I recognize that it’s almost February of 2016, but I never returned to my 2015 reading challenge to explain which books I finished or how I did. I didn’t actually read all of the books that I had hoped to read, which was a disappointment, but I ended up juggling a lot* of other things by the end of the year and reading for pleasure took a bit of a back burner. Still, I enjoyed a lot of the books I did read and discovered that free books on Kindle really are a hit or miss situation.

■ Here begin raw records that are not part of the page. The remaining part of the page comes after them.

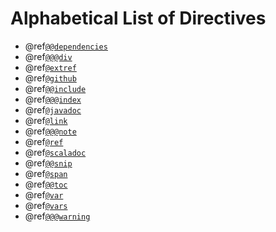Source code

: # Alphabetical List of Directives

 * @ref[`@@dependencies`](dependencies.md)
 * @ref[`@@@div`](css-friendliness.md#div)
 * @ref[`@extref`](linking.md#extref-directive)
 * @ref[`@github`](linking.md#github-directive)
 * @ref[`@@include`](includes.md)
 * @ref[`@@@index`](organizing-pages.md#index-container)
 * @ref[`@javadoc`](linking.md#javadoc-directive)
 * @ref[`@link`](linking.md#ref-link)
 * @ref[`@@@note`](callouts.md#note-callout)
 * @ref[`@ref`](linking.md#ref-link)
 * @ref[`@scaladoc`](linking.md#scaladoc-directive)
 * @ref[`@@snip`](snippets.md)
 * @ref[`@span`](css-friendliness.md#span)
 * @ref[`@@toc`](organizing-pages.md#toc-block)
 * @ref[`@var`](vars.md#var)
 * @ref[`@vars`](vars.md#vars)
 * @ref[`@@@warning`](callouts.md#warning-callout)
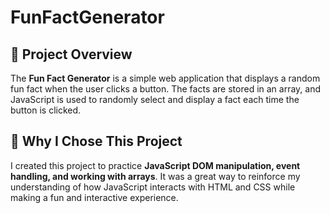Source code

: # FunFactGenerator

## 📌 Project Overview  
The **Fun Fact Generator** is a simple web application that displays a random fun fact when the user clicks a button. The facts are stored in an array, and JavaScript is used to randomly select and display a fact each time the button is clicked.  

## 🎯 Why I Chose This Project  
I created this project to practice **JavaScript DOM manipulation, event handling, and working with arrays**. It was a great way to reinforce my understanding of how JavaScript interacts with HTML and CSS while making a fun and interactive experience.  
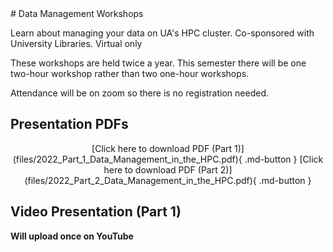 <link rel="stylesheet" href="/assets/stylesheets/embedded_files.css">
# Data Management Workshops

Learn about managing your data on UA's HPC cluster. Co-sponsored with University Libraries. Virtual only

These workshops are held twice a year. This semester there will be one two-hour workshop rather than two one-hour workshops.

Attendance will be on zoom so there is no registration needed.


## Presentation PDFs

<center>
[Click here to download PDF (Part 1)](files/2022_Part_1_Data_Management_in_the_HPC.pdf){ .md-button }
[Click here to download PDF (Part 2)](files/2022_Part_2_Data_Management_in_the_HPC.pdf){ .md-button }
</center>

## Video Presentation (Part 1)

**Will upload once on YouTube**

<!-- MP4s are too large to store in git repos. Need to upload to youtube. 
This hasn't been done, so I'll put the formatting below to prepare

<div class="auto-resizable-iframe">
  <div>
    <iframe frameborder="0" allowfullscreen="" src="https://www.youtube.com/embed/<ID HERE>"></iframe>
  </div>
</div>

-->
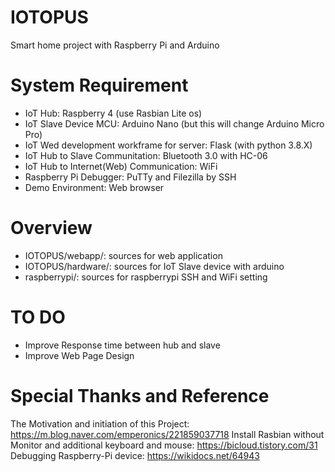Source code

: # IOTOPUS
Smart home project with Raspberry Pi and Arduino

# System Requirement
- IoT Hub: Raspberry 4 (use Rasbian Lite os)
- IoT Slave Device MCU: Arduino Nano (but this will change Arduino Micro Pro)
- IoT Wed development workframe for server: Flask (with python 3.8.X)
- IoT Hub to Slave Communitation: Bluetooth 3.0 with HC-06
- IoT Hub to Internet(Web) Communication: WiFi
- Raspberry Pi Debugger: PuTTy and Filezilla by SSH
- Demo Environment: Web browser

# Overview
- IOTOPUS/webapp/: sources for web application 
- IOTOPUS/hardware/: sources for IoT Slave device with arduino
- raspberrypi/: sources for raspberrypi SSH and WiFi setting

# TO DO
- Improve Response time between hub and slave
- Improve Web Page Design

# Special Thanks and Reference
The Motivation and initiation of this Project: https://m.blog.naver.com/emperonics/221859037718 
Install Rasbian without Monitor and additional keyboard and mouse: https://bicloud.tistory.com/31
Debugging Raspberry-Pi device: https://wikidocs.net/64943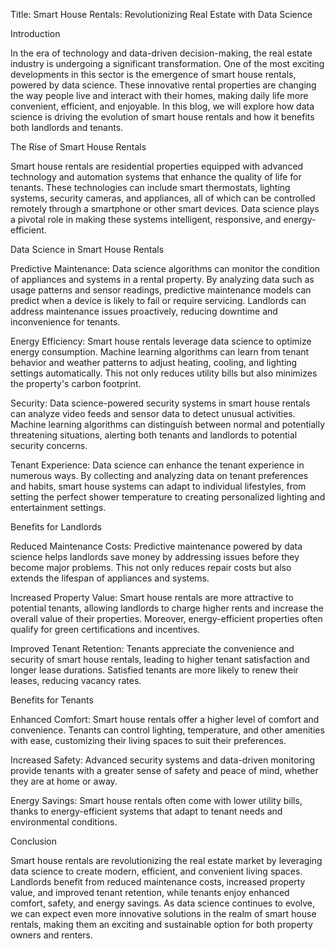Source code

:Title: Smart House Rentals: Revolutionizing Real Estate with Data Science

Introduction

In the era of technology and data-driven decision-making, the real estate industry is undergoing a significant transformation. One of the most exciting developments in this sector is the emergence of smart house rentals, powered by data science. These innovative rental properties are changing the way people live and interact with their homes, making daily life more convenient, efficient, and enjoyable. In this blog, we will explore how data science is driving the evolution of smart house rentals and how it benefits both landlords and tenants.

The Rise of Smart House Rentals

Smart house rentals are residential properties equipped with advanced technology and automation systems that enhance the quality of life for tenants. These technologies can include smart thermostats, lighting systems, security cameras, and appliances, all of which can be controlled remotely through a smartphone or other smart devices. Data science plays a pivotal role in making these systems intelligent, responsive, and energy-efficient.

Data Science in Smart House Rentals

Predictive Maintenance:
Data science algorithms can monitor the condition of appliances and systems in a rental property. By analyzing data such as usage patterns and sensor readings, predictive maintenance models can predict when a device is likely to fail or require servicing. Landlords can address maintenance issues proactively, reducing downtime and inconvenience for tenants.

Energy Efficiency:
Smart house rentals leverage data science to optimize energy consumption. Machine learning algorithms can learn from tenant behavior and weather patterns to adjust heating, cooling, and lighting settings automatically. This not only reduces utility bills but also minimizes the property's carbon footprint.

Security:
Data science-powered security systems in smart house rentals can analyze video feeds and sensor data to detect unusual activities. Machine learning algorithms can distinguish between normal and potentially threatening situations, alerting both tenants and landlords to potential security concerns.

Tenant Experience:
Data science can enhance the tenant experience in numerous ways. By collecting and analyzing data on tenant preferences and habits, smart house systems can adapt to individual lifestyles, from setting the perfect shower temperature to creating personalized lighting and entertainment settings.

Benefits for Landlords

Reduced Maintenance Costs:
Predictive maintenance powered by data science helps landlords save money by addressing issues before they become major problems. This not only reduces repair costs but also extends the lifespan of appliances and systems.

Increased Property Value:
Smart house rentals are more attractive to potential tenants, allowing landlords to charge higher rents and increase the overall value of their properties. Moreover, energy-efficient properties often qualify for green certifications and incentives.

Improved Tenant Retention:
Tenants appreciate the convenience and security of smart house rentals, leading to higher tenant satisfaction and longer lease durations. Satisfied tenants are more likely to renew their leases, reducing vacancy rates.

Benefits for Tenants

Enhanced Comfort:
Smart house rentals offer a higher level of comfort and convenience. Tenants can control lighting, temperature, and other amenities with ease, customizing their living spaces to suit their preferences.

Increased Safety:
Advanced security systems and data-driven monitoring provide tenants with a greater sense of safety and peace of mind, whether they are at home or away.

Energy Savings:
Smart house rentals often come with lower utility bills, thanks to energy-efficient systems that adapt to tenant needs and environmental conditions.

Conclusion

Smart house rentals are revolutionizing the real estate market by leveraging data science to create modern, efficient, and convenient living spaces. Landlords benefit from reduced maintenance costs, increased property value, and improved tenant retention, while tenants enjoy enhanced comfort, safety, and energy savings. As data science continues to evolve, we can expect even more innovative solutions in the realm of smart house rentals, making them an exciting and sustainable option for both property owners and renters.
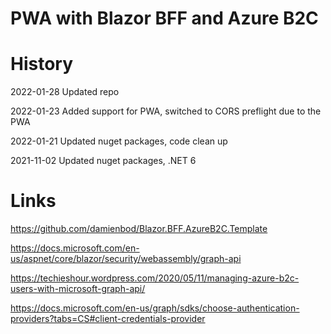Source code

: # PWA with Blazor BFF and Azure B2C 

# History 

2022-01-28 Updated repo

2022-01-23 Added support for PWA, switched to CORS preflight due to the PWA

2022-01-21 Updated nuget packages, code clean up

2021-11-02 Updated nuget packages, .NET 6

# Links

https://github.com/damienbod/Blazor.BFF.AzureB2C.Template

https://docs.microsoft.com/en-us/aspnet/core/blazor/security/webassembly/graph-api

https://techieshour.wordpress.com/2020/05/11/managing-azure-b2c-users-with-microsoft-graph-api/

https://docs.microsoft.com/en-us/graph/sdks/choose-authentication-providers?tabs=CS#client-credentials-provider
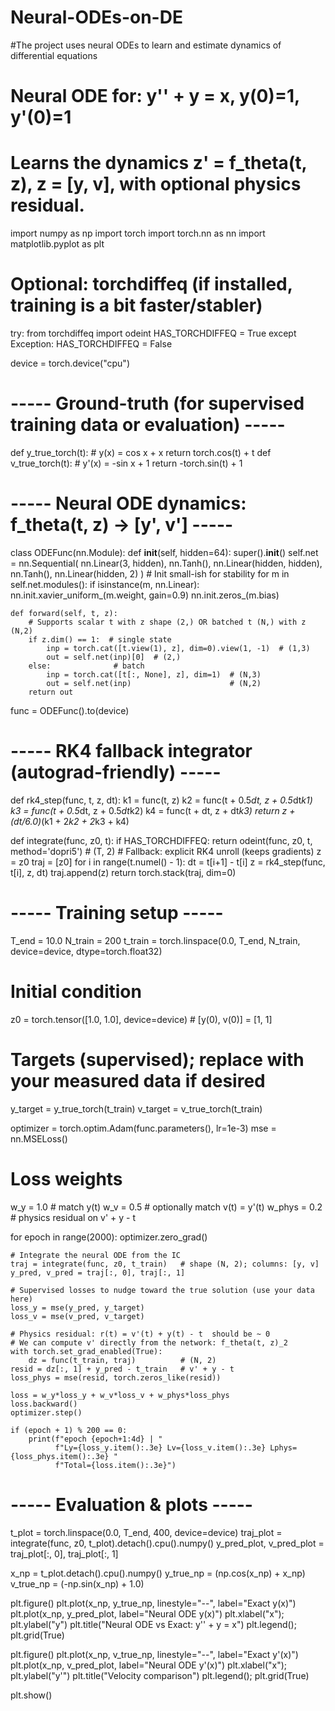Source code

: # Neural-ODEs-on-DE
#The project uses neural ODEs to learn and estimate dynamics of differential equations

# Neural ODE for: y'' + y = x,  y(0)=1, y'(0)=1
# Learns the dynamics z' = f_theta(t, z), z = [y, v], with optional physics residual.

import numpy as np
import torch
import torch.nn as nn
import matplotlib.pyplot as plt

# Optional: torchdiffeq (if installed, training is a bit faster/stabler)
try:
    from torchdiffeq import odeint
    HAS_TORCHDIFFEQ = True
except Exception:
    HAS_TORCHDIFFEQ = False

device = torch.device("cpu")

# ----- Ground-truth (for supervised training data or evaluation) -----
def y_true_torch(t):   # y(x) = cos x + x
    return torch.cos(t) + t
def v_true_torch(t):   # y'(x) = -sin x + 1
    return -torch.sin(t) + 1

# ----- Neural ODE dynamics: f_theta(t, z) -> [y', v'] -----
class ODEFunc(nn.Module):
    def __init__(self, hidden=64):
        super().__init__()
        self.net = nn.Sequential(
            nn.Linear(3, hidden), nn.Tanh(),
            nn.Linear(hidden, hidden), nn.Tanh(),
            nn.Linear(hidden, 2)
        )
        # Init small-ish for stability
        for m in self.net.modules():
            if isinstance(m, nn.Linear):
                nn.init.xavier_uniform_(m.weight, gain=0.9)
                nn.init.zeros_(m.bias)

    def forward(self, t, z):
        # Supports scalar t with z shape (2,) OR batched t (N,) with z (N,2)
        if z.dim() == 1:  # single state
            inp = torch.cat([t.view(1), z], dim=0).view(1, -1)  # (1,3)
            out = self.net(inp)[0]  # (2,)
        else:              # batch
            inp = torch.cat([t[:, None], z], dim=1)  # (N,3)
            out = self.net(inp)                      # (N,2)
        return out

func = ODEFunc().to(device)

# ----- RK4 fallback integrator (autograd-friendly) -----
def rk4_step(func, t, z, dt):
    k1 = func(t, z)
    k2 = func(t + 0.5*dt, z + 0.5*dt*k1)
    k3 = func(t + 0.5*dt, z + 0.5*dt*k2)
    k4 = func(t + dt,     z + dt*k3)
    return z + (dt/6.0)*(k1 + 2*k2 + 2*k3 + k4)

def integrate(func, z0, t):
    if HAS_TORCHDIFFEQ:
        return odeint(func, z0, t, method='dopri5')  # (T, 2)
    # Fallback: explicit RK4 unroll (keeps gradients)
    z = z0
    traj = [z0]
    for i in range(t.numel() - 1):
        dt = t[i+1] - t[i]
        z = rk4_step(func, t[i], z, dt)
        traj.append(z)
    return torch.stack(traj, dim=0)

# ----- Training setup -----
T_end = 10.0
N_train = 200
t_train = torch.linspace(0.0, T_end, N_train, device=device, dtype=torch.float32)

# Initial condition
z0 = torch.tensor([1.0, 1.0], device=device)  # [y(0), v(0)] = [1, 1]

# Targets (supervised); replace with your measured data if desired
y_target = y_true_torch(t_train)
v_target = v_true_torch(t_train)

optimizer = torch.optim.Adam(func.parameters(), lr=1e-3)
mse = nn.MSELoss()

# Loss weights
w_y = 1.0       # match y(t)
w_v = 0.5       # optionally match v(t) = y'(t)
w_phys = 0.2    # physics residual on v' + y - t

for epoch in range(2000):
    optimizer.zero_grad()

    # Integrate the neural ODE from the IC
    traj = integrate(func, z0, t_train)   # shape (N, 2); columns: [y, v]
    y_pred, v_pred = traj[:, 0], traj[:, 1]

    # Supervised losses to nudge toward the true solution (use your data here)
    loss_y = mse(y_pred, y_target)
    loss_v = mse(v_pred, v_target)

    # Physics residual: r(t) = v'(t) + y(t) - t  should be ~ 0
    # We can compute v' directly from the network: f_theta(t, z)_2
    with torch.set_grad_enabled(True):
        dz = func(t_train, traj)          # (N, 2)
    resid = dz[:, 1] + y_pred - t_train   # v' + y - t
    loss_phys = mse(resid, torch.zeros_like(resid))

    loss = w_y*loss_y + w_v*loss_v + w_phys*loss_phys
    loss.backward()
    optimizer.step()

    if (epoch + 1) % 200 == 0:
        print(f"epoch {epoch+1:4d} | "
              f"Ly={loss_y.item():.3e} Lv={loss_v.item():.3e} Lphys={loss_phys.item():.3e} "
              f"Total={loss.item():.3e}")

# ----- Evaluation & plots -----
t_plot = torch.linspace(0.0, T_end, 400, device=device)
traj_plot = integrate(func, z0, t_plot).detach().cpu().numpy()
y_pred_plot, v_pred_plot = traj_plot[:, 0], traj_plot[:, 1]

x_np = t_plot.detach().cpu().numpy()
y_true_np = (np.cos(x_np) + x_np)
v_true_np = (-np.sin(x_np) + 1.0)

plt.figure()
plt.plot(x_np, y_true_np, linestyle="--", label="Exact y(x)")
plt.plot(x_np, y_pred_plot, label="Neural ODE y(x)")
plt.xlabel("x"); plt.ylabel("y")
plt.title("Neural ODE vs Exact: y'' + y = x")
plt.legend(); plt.grid(True)

plt.figure()
plt.plot(x_np, v_true_np, linestyle="--", label="Exact y'(x)")
plt.plot(x_np, v_pred_plot, label="Neural ODE y'(x)")
plt.xlabel("x"); plt.ylabel("y'")
plt.title("Velocity comparison")
plt.legend(); plt.grid(True)

plt.show()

Here are the rest of the books that I read last year:

  • The Lake by AnnaLisa Grant (meh)
  • Jumper by Stephen Gould (read as surprisingly modern)
  • A Game of Thrones by George R.R. Martin
  • A Clash of Kings by George R.R. Martin
  • A Storm of Swords by George R.R. Martin (didn’t quite finish this in 2015…it was long!)
  • The God Engines by John Scalzi
  • Ash by Jason Brant
  • The Truth of the Matter: Art and Craft in Creative Nonfiction by Dinty Moore (no, not the stew)
  • Touchstone Anthology of Contemporary Creative Nonfiction: Work from 1970 to the Present by Lex Williford
  • The Art of the Personal Essay: An Anthology from the Classical Era to the Present by Phillip Lopate
  • Darkangel by Christine Pope
  • Twin Souls by K.A. Poe
  • The Girl by Lola St.Vil (I don’t understand why YA heroines must have oddly colored eyes, be socially awkward/unconventionally attractive, and yet MUST attract the attention of a brooding love interest who is “so clearly far above them.” Why do these tropes continue to exist?!)
  • Rest for the Wicked by Cate Dean
  • Alif the Unseen by G. Willow Wilson (SO GOOD!!)
  • Alphabet of Thorn by Patricia A. McKillip (a reread from several years ago but still as good as I remembered)
  • Drowning Mermaids by Nadia Scrieva
  • Wolves by C. Gockel (This was one of the few free Kindle books that I thought was both unique and entertaining.)
  • This Year You Write Your Novel by Walter Mosley (highly recommend)
  • Making Shapely Fiction by Jerome Stern (highly recommend)

As you can see, there is a mish mash of many different genres and a bunch of textbooks that I read for my program. A lot of these books were free on Kindle and most of those free ones weren’t really worth my time, but I feel ok not having paid to read them.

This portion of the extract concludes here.